На наш взгляд, к проблеме, связанной с текстовой и внетекстовой реальностью, должен быть взвешенный подход. При всем критическом отношении к постмодернизму, необходимо признать, что в разработанной в русле постмодернизма концепции текста содержится много интересных плодотворных идей, полезных для исследования исторического понимания. Кроме того, в настоящее время наметился поворот от радикальной позиции Ж. Дерриды с его отрицанием внетекстуальной реальности назад к концепции Ф. де Соссюра, признававшего наличие в тексте, как означающего, так и означаемого. По словам Лубского, неоклассики не согласны с постмодернистами в том, что в на-учном дискурсе отражаются только наши собственные концепты и конструкты, а сама историческая действительность имеет весьма слабый референциальный статус (6)
Наиболее приемлемым, на наш взгляд, может быть взгляд на историю как на текст, продуцируемый внетекстовой соци-альной реальностью и имплицитно ее содержащий, т.е. предмет исследования скорее задается текстами, чем внетекстовой реальностью. Мы попытаемся найти, выявить и проанализировать некоторые существенные структуры процесса понимания, связанные с историческим текстами. Таким образом, объектом нашего анализа является не реальная «внетекстовая» история - объективный исторический процесс как «прошлое», а его «представленность», воплощенность в исторических работах профессиональных историков Историческое понимание невозможно сконструировать априорно, поскольку оно вплетено в связную, целостную картины исторического действия, представляемой нам историками. Выявить его возможно на пути «деконструкцию» исторических текстов.
Можно говорить о двух аспектах исторического понимания: понимания событий в историческом тексте и понимание самого исторического текста. Первое можно назвать интерпретацией событий автором-историком, а второе - двойная интерпретация - и действий историка-автора и интерпретация событий, отраженных в тексте.
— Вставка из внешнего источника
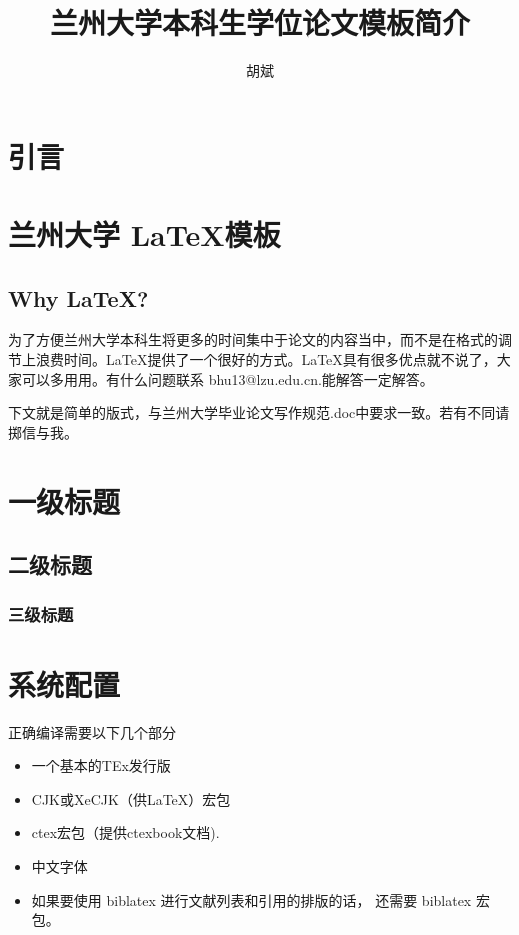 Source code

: \documentclass{LZUthesis}
\begin{document}
%
%

\title{{兰州大学本科生学位论文模板简介}}
\author{胡斌}



\maketitle

\makestatement



\frontmatter
\tableofcontents
\mainmatter
\chapter*{引言}
\chapter{兰州大学 \LaTeX 模板}

\section{Why \LaTeX ? }
为了方便兰州大学本科生将更多的时间集中于论文的内容当中，而不是在格式的调节上浪费时间。\LaTeX{}提供了一个很好的方式。\LaTeX{}具有很多优点就不说了，大家可以多用用。有什么问题联系 bhu13@lzu.edu.cn.能解答一定解答。
\par 下文就是简单的版式，与兰州大学毕业论文写作规范.doc中要求一致。若有不同请掷信与我。

\chapter{一级标题}
\section{二级标题}
\subsection{三级标题}
\chapter{系统配置}
正确编译需要以下几个部分
\begin{itemize}
\item 一个基本的TEx发行版
\item CJK或XeCJK（供\LaTeX ）宏包
\item ctex宏包（提供ctexbook文档).
\item 中文字体
\item 如果要使用 biblatex 进行文献列表和引用的排版的话， 还需要 biblatex 宏包。
\end{itemize}
\end{document}
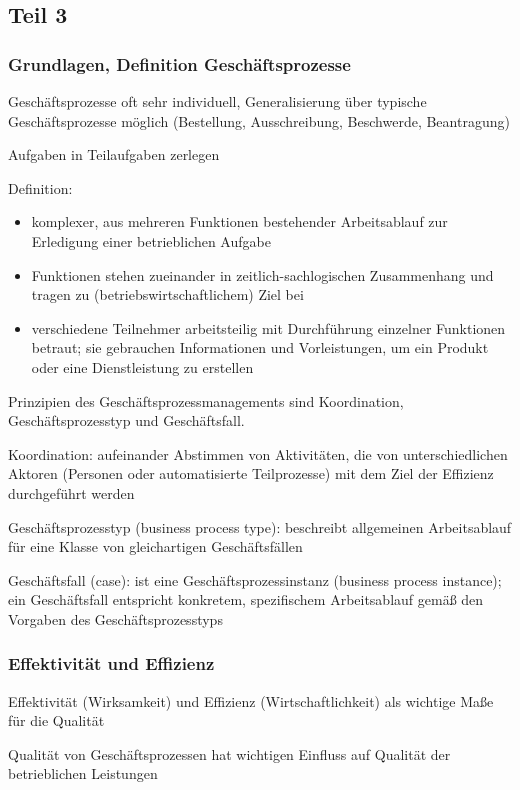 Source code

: \subsection{Teil 3}
\subsubsection{Grundlagen, Definition Geschäftsprozesse}
Geschäftsprozesse oft sehr individuell, Generalisierung über typische Geschäftsprozesse möglich (Bestellung, Ausschreibung, Beschwerde, Beantragung)
\par
Aufgaben in Teilaufgaben zerlegen
\par
Definition:
\begin{itemize}
  \item komplexer, aus mehreren Funktionen bestehender Arbeitsablauf zur Erledigung einer betrieblichen Aufgabe
  \item Funktionen stehen zueinander in zeitlich-sachlogischen Zusammenhang und tragen zu (betriebswirtschaftlichem) Ziel bei
  \item verschiedene Teilnehmer arbeitsteilig mit Durchführung einzelner Funktionen betraut; sie gebrauchen Informationen und Vorleistungen, um ein Produkt oder eine Dienstleistung zu erstellen
\end{itemize}
Prinzipien des Geschäftsprozessmanagements sind Koordination, Geschäftsprozesstyp und Geschäftsfall.
\par
Koordination: aufeinander Abstimmen von Aktivitäten, die von unterschiedlichen Aktoren (Personen oder automatisierte Teilprozesse) mit dem Ziel der Effizienz durchgeführt werden
\par
Geschäftsprozesstyp (business process type): beschreibt allgemeinen Arbeitsablauf für eine Klasse von gleichartigen Geschäftsfällen
\par
Geschäftsfall (case): ist eine Geschäftsprozessinstanz (business process instance); ein Geschäftsfall entspricht konkretem, spezifischem Arbeitsablauf gemäß den Vorgaben des Geschäftsprozesstyps
\par

\subsubsection{Effektivität und Effizienz}
Effektivität (Wirksamkeit) und Effizienz (Wirtschaftlichkeit) als wichtige Maße für die Qualität
\par
Qualität von Geschäftsprozessen hat wichtigen Einfluss auf Qualität der betrieblichen Leistungen

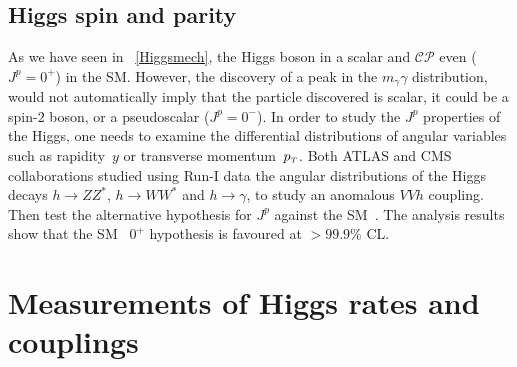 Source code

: \subsection{Higgs spin and parity \label{higgscp}}
As we have seen in ~\autoref{Higgsmech}, the Higgs boson in a scalar and $\mathcal{CP}$ even ($J^p= 0^+$) in the SM. However, the discovery of  a peak in the $m_\gamma \gamma$ distribution, would not automatically imply that the particle discovered is scalar, it could be a spin-$2$ boson, or a pseudoscalar  ($J^p= 0^-$). In order to study the $J^p$ properties of the Higgs, one needs to examine the differential distributions of angular variables such as rapidity~$y$ or transverse momentum~$p_{\scriptscriptstyle T}$. Both ATLAS and CMS collaborations studied using Run-I data the angular distributions of the Higgs decays $ h \to ZZ^*$, $h \to W W^*$ and $ h \to \gamma$, to study an anomalous $VVh$ coupling. Then test the alternative hypothesis for $J^p$ against the SM~\cite{ATLAS:2015zhl,CMS:2014nkk}.  The analysis results show that the SM ~$0^+$ hypothesis is favoured at $ >99.9\%$ CL. 
\section{Measurements of Higgs rates and couplings \label{sec:Higgscoupl} }
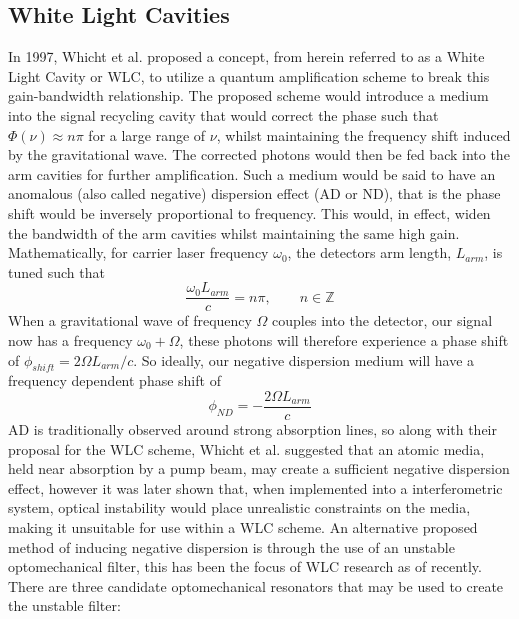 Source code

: \documentclass[aps,  
                a4paper, 
                amsmath, 
                amssymb, 
                preprint,
                tightenlines,  
                amsfonts,
                nofootinbib,
                onecolumn,
                titlepage,
                10pt
            ]{revtex4-2}
\begin{document}
    \subsection{White Light Cavities}
    In 1997, Whicht et al. proposed a concept, from herein referred to as a White Light Cavity or WLC, to utilize a quantum amplification scheme to break this gain-bandwidth relationship. The proposed scheme would introduce a medium into the signal recycling cavity that would correct the phase such that $\Phi(\nu)\approx n\pi$ for a large range of $\nu$, whilst maintaining the frequency shift induced by the gravitational wave. The corrected photons would then be fed back into the arm cavities for further amplification. Such a medium would be said to have an anomalous (also called negative) dispersion effect (AD or ND), that is the phase shift would be inversely proportional to frequency. This would, in effect, widen the bandwidth of the arm cavities whilst maintaining the same high gain. Mathematically, for carrier laser frequency $\omega_0$, the detectors arm length, $L_{arm}$, is tuned such that
    \begin{equation}
        \label{eq:cavity-resonance-condition}
        \frac{\omega_0L_{arm}}{c} = n\pi, \qquad n\in\mathbb{Z}
    \end{equation}
    When a gravitational wave of frequency $\Omega$ couples into the detector, our signal now has a frequency $\omega_0+\Omega$, these photons will therefore experience a phase shift of $\phi_{shift}=2\Omega L_{arm}/c$. So ideally, our negative dispersion medium will have a frequency dependent phase shift of
    \begin{equation}
        \label{eq:phase-correction}
        \phi_{ND} = -\frac{2\Omega L_{arm}}{c}
    \end{equation}
    AD is traditionally observed around strong absorption lines, so along with their proposal for the WLC scheme, Whicht et al. suggested that an atomic media, held near absorption by a pump beam, may create a sufficient negative dispersion effect, however it was later shown that, when implemented into a interferometric system, optical instability would place unrealistic constraints on the media, making it unsuitable for use within a WLC scheme. An alternative proposed method of inducing negative dispersion is through the use of an unstable optomechanical filter, this has been the focus of WLC research as of recently. There are three candidate optomechanical resonators that may be used to create the unstable filter:
\end{document}
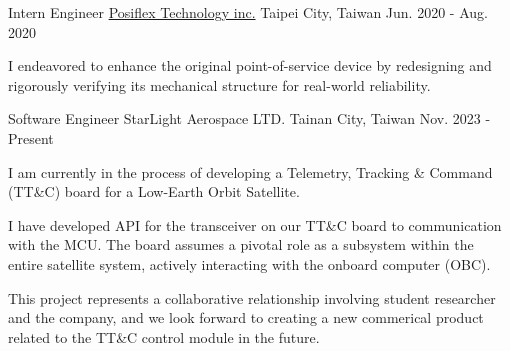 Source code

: 

\begin{cventries}

  \cventry
    {Intern Engineer} %
    {\href{https://www.posiflex.com/en-global}{Posiflex Technology inc.}} %
    {Taipei City, Taiwan} %
    {Jun. 2020 - Aug. 2020} %
    {
      \begin{cvitems} %
        \item {I endeavored to enhance the original point-of-service device by redesigning and rigorously verifying its mechanical structure for real-world reliability.}
      \end{cvitems}
    }

  \cventry
    {Software Engineer} %
    {StarLight Aerospace LTD.} %
    {Tainan City, Taiwan} %
    {Nov. 2023 - Present} %
    {
      \begin{cvitems} %
        \item {I am currently in the process of developing a Telemetry, Tracking \& Command (TT\&C) board for a Low-Earth Orbit Satellite.}
        \item{I have developed API for the transceiver on our TT\&C board to communication with the MCU. The board assumes a pivotal role as a subsystem within the entire satellite system, actively interacting with the onboard computer (OBC).}
        \item{This project represents a collaborative relationship involving student researcher and the company, and we look forward to creating a new commerical product related to the TT\&C control module in the future.}
      \end{cvitems}
    }
    
\end{cventries}
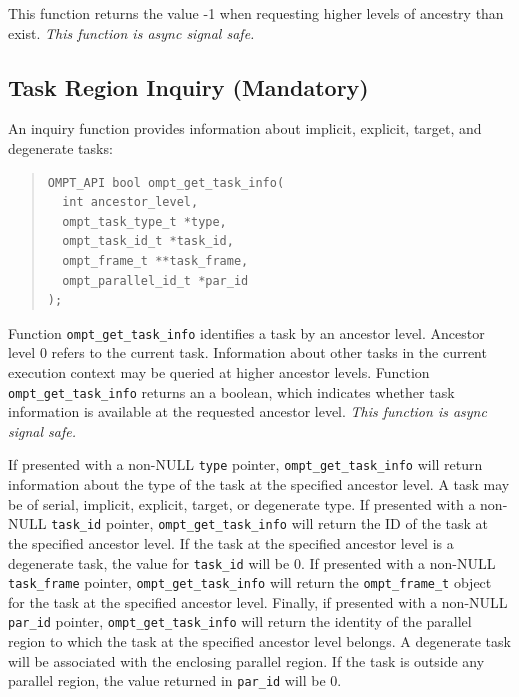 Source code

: \documentclass{article}
\begin{document}
\noindent
 This function returns the value -1 when requesting higher levels of
 ancestry than exist.  {\em This function is async signal safe.}


 
\subsection{Task Region Inquiry (Mandatory)}
\label{sec:task-region}

An inquiry function provides information about implicit, explicit, target, and degenerate tasks:

\begin{quote}
\begin{verbatim}
OMPT_API bool ompt_get_task_info(
  int ancestor_level,
  ompt_task_type_t *type,
  ompt_task_id_t *task_id,
  ompt_frame_t **task_frame,
  ompt_parallel_id_t *par_id
);
\end{verbatim}
\end{quote}

Function \verb|ompt_get_task_info|  identifies a task by an ancestor level. 
Ancestor level 0 refers to the current task. 
Information about other tasks in the current execution context may be queried at higher ancestor levels. 
Function \verb|ompt_get_task_info| returns an a boolean, which indicates whether task information is available at the requested ancestor level.
{\em This function is async signal safe.} 

If presented with a non-NULL \verb|type| pointer, \verb|ompt_get_task_info| will return information about the type of the task at the specified ancestor level. A task may be of  serial, implicit, explicit,  target, or degenerate type. If presented with a non-NULL \verb|task_id| pointer, \verb|ompt_get_task_info| will return the ID of the task at the specified ancestor level. If the task at the specified ancestor level is a degenerate task, the value for \verb|task_id| will be 0. If presented with a non-NULL \verb|task_frame| pointer, \verb|ompt_get_task_info| will return the \verb|ompt_frame_t| object for the task at the specified ancestor level. Finally, if presented with a non-NULL \verb|par_id| pointer, \verb|ompt_get_task_info| will return the identity of the parallel region to which the task at the specified ancestor level belongs. A degenerate task will be associated with the enclosing parallel region. 
If the task is outside any parallel region, the value returned in \verb|par_id| will be 0.

\end{document}
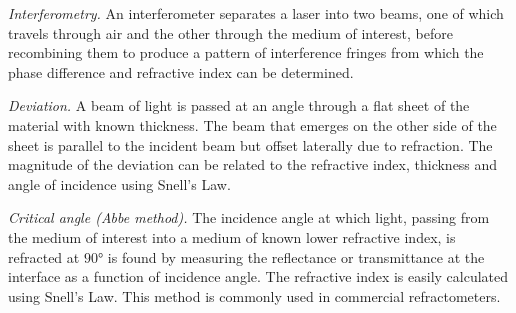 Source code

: \documentclass[
    aps,
    prl,
    reprint,
    10pt,
    amsmath,
    amssymb,
    a4paper,
    longbibliography
]{revtex4-2}
\begin{document}
\emph{Interferometry.} An interferometer separates a laser into two beams,
one of which travels through air and the other through the medium of
interest, before recombining them to produce a pattern of interference
fringes from which the phase difference and refractive index can be
determined.

\emph{Deviation.} A beam of light is passed at an angle through a flat
sheet of the material with known thickness. The beam that emerges on the
other side of the sheet is parallel to the incident beam but offset
laterally due to refraction. The magnitude of the deviation can be
related to the refractive index, thickness and angle of incidence using
Snell's Law.

\emph{Critical angle (Abbe method).} The incidence angle at which light,
passing from the medium of interest into a medium of known lower
refractive index, is refracted at $\ang{90}$ is found by measuring the
reflectance or transmittance at the interface as a function of
incidence angle. The refractive index is easily calculated using Snell's
Law. This method is commonly used in commercial refractometers.
\end{document}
Понятие «текст» в настоящее время один из самых употребимых терминов в гуманитарных и обществоведческих науках, хотя не имеет еще устоявшегося значения. Проблема понимания текстов - один из важнейших вопросов исторического понимания, - предполагает обращение к исследованиям исторического текста как семиотического феномена. Нас интересуют, прежде всего, не узколингвистические, а философские аспекты теории текста, которые позволят ответить на вопрос, всегда актуальный для историков: «как писать историю», а, следовательно и на вопрос, что же представляют собой историческое понимание, воплощенное в исторических текстах. М.П. Бахтин писал: «Текст - это первичная данность (реальность) и исходная точка всякой гуманитарной дисциплины» (7, С. 281-307). Таким образом, говоря об историческом понимании, мы вынуждены исходить из того, что предметом нашего исследования является не реальная, объективная история, а история, представленная в текстах.
Для многих современных исследований понимания характерно сведение его к осмыслению языковых образований _ текстов естественного и формализованного языка. Подход к пониманию, использующий понятия текст, смысл и интерпретация Г.И. Рузавин предлагает называть семантическим, поскольку он опирается на семантические идеи об интерпретации знаковых систем. Безусловно, семантический подход, предлагаемый для раскрытия сущности понимания А.Л. Никифоровым, Г.И. Рузавиным, В.С. Швыревым и другими является необходимым средством для исследования понимания, раскрывает многие важные особенности самого механизма этого процесса, Многие авторы рассматривают понимание как процедуру осмысления - выявления и реконструкции смысла и смыслообразования семиотических систем - речи, текстов, схем, формул
Понимание выражается во владении познавательными смыслами - вновь созданными или усваиваемыми. Анализируя семантическую концепцию понимания, А.Л. Никифоров пишет: «... многие современные определения понятия понимания опираются на одну очень простую и привычную идею: понять некоторый объект _ значит усвоить (постигнуть, открыть) смысл этого объекта» (8, С. 74.). Существуют различные точки зрения по поводу того, что означает «раскрытие смысла» текста. Автор текста вложил в него определенное содержание, смысл, то есть какие-то мысли и переживания. Понять текст _ значит усвоить его содержание, пережить то духовное состояние, которое испытывал автор текста при его создании. Это традиционное истолкование понятия «понимание».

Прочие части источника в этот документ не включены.